Document images with source code:
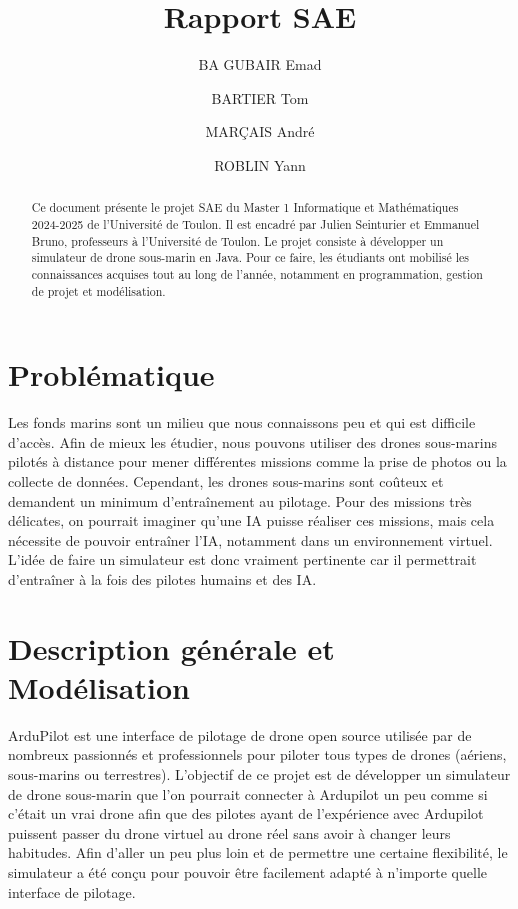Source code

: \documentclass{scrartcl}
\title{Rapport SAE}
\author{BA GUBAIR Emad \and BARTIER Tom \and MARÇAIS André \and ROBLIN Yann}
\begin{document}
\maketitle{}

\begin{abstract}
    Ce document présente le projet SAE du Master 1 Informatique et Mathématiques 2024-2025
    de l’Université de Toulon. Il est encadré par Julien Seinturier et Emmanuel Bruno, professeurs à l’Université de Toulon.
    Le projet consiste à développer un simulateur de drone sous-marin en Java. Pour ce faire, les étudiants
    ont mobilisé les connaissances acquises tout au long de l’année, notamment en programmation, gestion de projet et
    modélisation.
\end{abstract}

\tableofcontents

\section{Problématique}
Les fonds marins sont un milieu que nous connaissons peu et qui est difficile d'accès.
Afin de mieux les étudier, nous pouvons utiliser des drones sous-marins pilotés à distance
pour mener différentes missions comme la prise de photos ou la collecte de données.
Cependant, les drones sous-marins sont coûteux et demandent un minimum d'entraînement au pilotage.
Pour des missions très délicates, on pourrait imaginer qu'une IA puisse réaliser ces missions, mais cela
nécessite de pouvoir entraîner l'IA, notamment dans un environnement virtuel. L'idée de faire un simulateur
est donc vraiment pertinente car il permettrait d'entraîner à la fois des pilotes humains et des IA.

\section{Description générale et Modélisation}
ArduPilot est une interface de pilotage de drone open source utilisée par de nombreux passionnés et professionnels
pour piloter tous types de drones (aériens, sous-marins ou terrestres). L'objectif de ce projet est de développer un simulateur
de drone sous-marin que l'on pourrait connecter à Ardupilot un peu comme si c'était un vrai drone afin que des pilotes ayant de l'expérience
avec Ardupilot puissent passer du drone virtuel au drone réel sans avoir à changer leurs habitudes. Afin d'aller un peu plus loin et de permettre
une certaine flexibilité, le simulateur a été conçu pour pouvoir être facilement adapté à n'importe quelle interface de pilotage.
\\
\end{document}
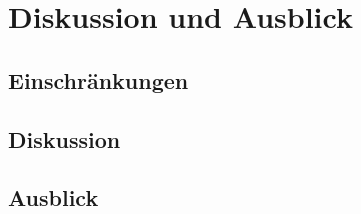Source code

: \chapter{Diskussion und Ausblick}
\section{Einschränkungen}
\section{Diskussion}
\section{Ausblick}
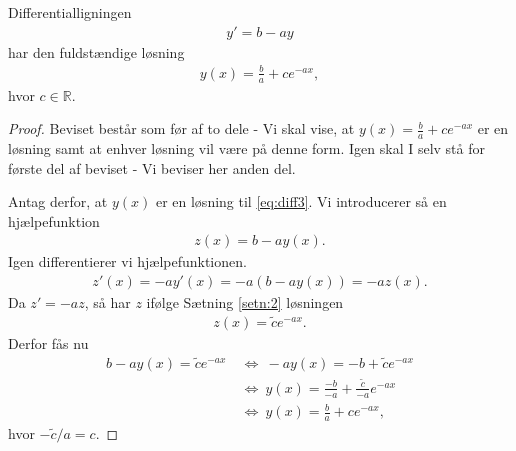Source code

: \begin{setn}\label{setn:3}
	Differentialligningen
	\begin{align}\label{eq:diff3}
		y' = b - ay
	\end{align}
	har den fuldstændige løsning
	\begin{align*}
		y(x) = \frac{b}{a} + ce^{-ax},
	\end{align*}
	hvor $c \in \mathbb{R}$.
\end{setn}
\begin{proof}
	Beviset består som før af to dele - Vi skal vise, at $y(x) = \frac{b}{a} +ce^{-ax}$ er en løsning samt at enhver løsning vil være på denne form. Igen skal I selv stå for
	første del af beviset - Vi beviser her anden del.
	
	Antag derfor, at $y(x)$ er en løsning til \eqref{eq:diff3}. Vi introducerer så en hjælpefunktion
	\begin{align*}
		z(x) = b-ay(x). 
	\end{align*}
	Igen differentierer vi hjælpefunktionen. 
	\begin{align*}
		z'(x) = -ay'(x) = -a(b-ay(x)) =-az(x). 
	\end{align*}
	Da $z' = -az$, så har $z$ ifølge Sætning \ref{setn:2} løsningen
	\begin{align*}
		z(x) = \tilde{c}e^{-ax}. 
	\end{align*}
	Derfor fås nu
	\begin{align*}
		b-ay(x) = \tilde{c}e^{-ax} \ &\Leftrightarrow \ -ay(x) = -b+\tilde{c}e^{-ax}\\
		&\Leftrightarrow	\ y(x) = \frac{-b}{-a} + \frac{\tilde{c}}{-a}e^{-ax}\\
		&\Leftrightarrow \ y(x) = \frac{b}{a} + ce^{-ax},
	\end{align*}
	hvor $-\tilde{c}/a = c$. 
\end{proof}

*WHAT THE TASK REQUIRES*
With the images excluded, all entries are to be given again exactly.

*SOLUTION*
Source code

: \documentclass{scrartcl}
\title{Rapport SAE}
\author{BA GUBAIR Emad \and BARTIER Tom \and MARÇAIS André \and ROBLIN Yann}
\begin{document}
\maketitle{}

\begin{abstract}
    Ce document présente le projet SAE du Master 1 Informatique et Mathématiques 2024-2025
    de l’Université de Toulon. Il est encadré par Julien Seinturier et Emmanuel Bruno, professeurs à l’Université de Toulon.
    Le projet consiste à développer un simulateur de drone sous-marin en Java. Pour ce faire, les étudiants
    ont mobilisé les connaissances acquises tout au long de l’année, notamment en programmation, gestion de projet et
    modélisation.
\end{abstract}

\tableofcontents

\section{Problématique}
Les fonds marins sont un milieu que nous connaissons peu et qui est difficile d'accès.
Afin de mieux les étudier, nous pouvons utiliser des drones sous-marins pilotés à distance
pour mener différentes missions comme la prise de photos ou la collecte de données.
Cependant, les drones sous-marins sont coûteux et demandent un minimum d'entraînement au pilotage.
Pour des missions très délicates, on pourrait imaginer qu'une IA puisse réaliser ces missions, mais cela
nécessite de pouvoir entraîner l'IA, notamment dans un environnement virtuel. L'idée de faire un simulateur
est donc vraiment pertinente car il permettrait d'entraîner à la fois des pilotes humains et des IA.

\section{Description générale et Modélisation}
ArduPilot est une interface de pilotage de drone open source utilisée par de nombreux passionnés et professionnels
pour piloter tous types de drones (aériens, sous-marins ou terrestres). L'objectif de ce projet est de développer un simulateur
de drone sous-marin que l'on pourrait connecter à Ardupilot un peu comme si c'était un vrai drone afin que des pilotes ayant de l'expérience
avec Ardupilot puissent passer du drone virtuel au drone réel sans avoir à changer leurs habitudes. Afin d'aller un peu plus loin et de permettre
une certaine flexibilité, le simulateur a été conçu pour pouvoir être facilement adapté à n'importe quelle interface de pilotage.
\\
\end{document}
Source code

: \chapter{Diskussion und Ausblick}
\section{Einschränkungen}
\section{Diskussion}
\section{Ausblick}
Source code

: \begin{setn}\label{setn:3}
	Differentialligningen
	\begin{align}\label{eq:diff3}
		y' = b - ay
	\end{align}
	har den fuldstændige løsning
	\begin{align*}
		y(x) = \frac{b}{a} + ce^{-ax},
	\end{align*}
	hvor $c \in \mathbb{R}$.
\end{setn}
\begin{proof}
	Beviset består som før af to dele - Vi skal vise, at $y(x) = \frac{b}{a} +ce^{-ax}$ er en løsning samt at enhver løsning vil være på denne form. Igen skal I selv stå for
	første del af beviset - Vi beviser her anden del.
	
	Antag derfor, at $y(x)$ er en løsning til \eqref{eq:diff3}. Vi introducerer så en hjælpefunktion
	\begin{align*}
		z(x) = b-ay(x). 
	\end{align*}
	Igen differentierer vi hjælpefunktionen. 
	\begin{align*}
		z'(x) = -ay'(x) = -a(b-ay(x)) =-az(x). 
	\end{align*}
	Da $z' = -az$, så har $z$ ifølge Sætning \ref{setn:2} løsningen
	\begin{align*}
		z(x) = \tilde{c}e^{-ax}. 
	\end{align*}
	Derfor fås nu
	\begin{align*}
		b-ay(x) = \tilde{c}e^{-ax} \ &\Leftrightarrow \ -ay(x) = -b+\tilde{c}e^{-ax}\\
		&\Leftrightarrow	\ y(x) = \frac{-b}{-a} + \frac{\tilde{c}}{-a}e^{-ax}\\
		&\Leftrightarrow \ y(x) = \frac{b}{a} + ce^{-ax},
	\end{align*}
	hvor $-\tilde{c}/a = c$. 
\end{proof}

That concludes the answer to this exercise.